### What to work on
Copy nothing but the lines below running from the line containing "#### 먼저 heroku 개발환경 설치가 필요합니다" through the line containing "auto-reloading 을 위해", both end lines included.

### Data shown

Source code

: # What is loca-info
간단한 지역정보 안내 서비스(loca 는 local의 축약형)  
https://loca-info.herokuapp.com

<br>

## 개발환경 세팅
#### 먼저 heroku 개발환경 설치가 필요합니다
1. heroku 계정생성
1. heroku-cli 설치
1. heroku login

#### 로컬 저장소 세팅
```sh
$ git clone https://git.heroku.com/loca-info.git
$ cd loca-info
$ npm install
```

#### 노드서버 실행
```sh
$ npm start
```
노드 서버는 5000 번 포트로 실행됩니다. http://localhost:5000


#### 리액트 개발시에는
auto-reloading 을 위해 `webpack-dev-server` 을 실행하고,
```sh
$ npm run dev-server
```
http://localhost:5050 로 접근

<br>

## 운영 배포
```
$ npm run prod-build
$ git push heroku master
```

==

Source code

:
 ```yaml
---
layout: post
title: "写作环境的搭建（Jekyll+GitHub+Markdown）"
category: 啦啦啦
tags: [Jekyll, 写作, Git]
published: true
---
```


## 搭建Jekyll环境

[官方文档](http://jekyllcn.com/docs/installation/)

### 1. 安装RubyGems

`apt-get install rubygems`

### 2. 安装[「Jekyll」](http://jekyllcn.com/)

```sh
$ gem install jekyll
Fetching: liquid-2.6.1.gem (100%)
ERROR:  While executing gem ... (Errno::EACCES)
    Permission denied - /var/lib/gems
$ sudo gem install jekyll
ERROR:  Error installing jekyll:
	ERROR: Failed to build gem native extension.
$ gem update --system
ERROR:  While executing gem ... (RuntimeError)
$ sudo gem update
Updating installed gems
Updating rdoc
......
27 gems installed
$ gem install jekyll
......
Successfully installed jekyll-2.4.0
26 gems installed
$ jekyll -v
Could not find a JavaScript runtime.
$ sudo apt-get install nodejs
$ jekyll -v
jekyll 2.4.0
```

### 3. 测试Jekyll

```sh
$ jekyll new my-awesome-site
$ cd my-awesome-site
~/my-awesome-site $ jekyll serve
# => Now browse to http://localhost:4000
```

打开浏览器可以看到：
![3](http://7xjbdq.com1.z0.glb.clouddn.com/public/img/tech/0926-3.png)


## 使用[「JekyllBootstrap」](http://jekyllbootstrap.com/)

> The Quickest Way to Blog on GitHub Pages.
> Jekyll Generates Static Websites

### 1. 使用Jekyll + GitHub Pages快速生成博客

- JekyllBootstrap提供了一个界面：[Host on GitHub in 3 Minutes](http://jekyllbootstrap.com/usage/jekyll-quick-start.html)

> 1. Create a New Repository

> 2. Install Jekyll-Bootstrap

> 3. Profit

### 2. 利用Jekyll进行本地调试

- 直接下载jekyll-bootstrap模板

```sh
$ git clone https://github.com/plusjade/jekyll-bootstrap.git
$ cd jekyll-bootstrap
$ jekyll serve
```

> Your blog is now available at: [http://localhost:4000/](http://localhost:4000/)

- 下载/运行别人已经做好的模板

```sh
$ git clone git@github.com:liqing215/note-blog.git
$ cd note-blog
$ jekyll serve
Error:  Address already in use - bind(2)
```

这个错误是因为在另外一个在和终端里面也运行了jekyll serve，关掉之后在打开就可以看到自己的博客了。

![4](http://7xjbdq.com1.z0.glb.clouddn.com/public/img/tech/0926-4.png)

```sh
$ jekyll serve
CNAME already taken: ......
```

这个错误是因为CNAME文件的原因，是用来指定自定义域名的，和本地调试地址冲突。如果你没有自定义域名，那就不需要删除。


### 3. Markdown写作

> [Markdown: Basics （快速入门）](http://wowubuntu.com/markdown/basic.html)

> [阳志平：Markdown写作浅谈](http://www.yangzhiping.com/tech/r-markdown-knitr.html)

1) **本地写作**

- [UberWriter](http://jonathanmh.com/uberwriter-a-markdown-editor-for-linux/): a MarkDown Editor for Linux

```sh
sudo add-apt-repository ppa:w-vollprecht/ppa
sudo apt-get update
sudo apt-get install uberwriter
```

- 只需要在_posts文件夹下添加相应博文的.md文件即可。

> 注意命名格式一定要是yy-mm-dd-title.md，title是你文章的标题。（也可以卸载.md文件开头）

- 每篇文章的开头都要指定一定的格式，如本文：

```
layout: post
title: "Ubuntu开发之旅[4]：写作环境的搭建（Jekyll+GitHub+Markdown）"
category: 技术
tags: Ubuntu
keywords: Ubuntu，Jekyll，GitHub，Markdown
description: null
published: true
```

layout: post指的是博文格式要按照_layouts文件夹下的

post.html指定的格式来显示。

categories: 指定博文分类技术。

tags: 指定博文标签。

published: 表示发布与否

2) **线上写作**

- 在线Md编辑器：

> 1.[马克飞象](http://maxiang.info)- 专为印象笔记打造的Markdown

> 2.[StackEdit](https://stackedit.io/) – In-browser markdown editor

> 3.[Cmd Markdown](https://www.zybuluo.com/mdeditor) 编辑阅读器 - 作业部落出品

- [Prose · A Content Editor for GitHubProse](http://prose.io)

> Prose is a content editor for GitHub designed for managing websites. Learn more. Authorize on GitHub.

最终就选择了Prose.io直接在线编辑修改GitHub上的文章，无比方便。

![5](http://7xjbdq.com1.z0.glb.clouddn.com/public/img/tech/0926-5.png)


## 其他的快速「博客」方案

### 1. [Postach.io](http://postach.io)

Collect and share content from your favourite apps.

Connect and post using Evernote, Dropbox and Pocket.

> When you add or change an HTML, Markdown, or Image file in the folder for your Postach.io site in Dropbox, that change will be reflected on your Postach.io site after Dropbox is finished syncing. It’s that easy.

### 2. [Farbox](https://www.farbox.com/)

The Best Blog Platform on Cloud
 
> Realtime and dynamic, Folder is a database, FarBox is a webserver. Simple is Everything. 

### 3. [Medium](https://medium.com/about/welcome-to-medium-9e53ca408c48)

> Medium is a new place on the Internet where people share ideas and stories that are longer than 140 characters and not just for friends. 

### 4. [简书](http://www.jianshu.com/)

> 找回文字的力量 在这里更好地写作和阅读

### Task result
#### 먼저 heroku 개발환경 설치가 필요합니다
1. heroku 계정생성
1. heroku-cli 설치
1. heroku login

#### 로컬 저장소 세팅
```sh
$ git clone https://git.heroku.com/loca-info.git
$ cd loca-info
$ npm install
```

#### 노드서버 실행
```sh
$ npm start
```
노드 서버는 5000 번 포트로 실행됩니다. http://localhost:5000


#### 리액트 개발시에는
auto-reloading 을 위해 `webpack-dev-server` 을 실행하고,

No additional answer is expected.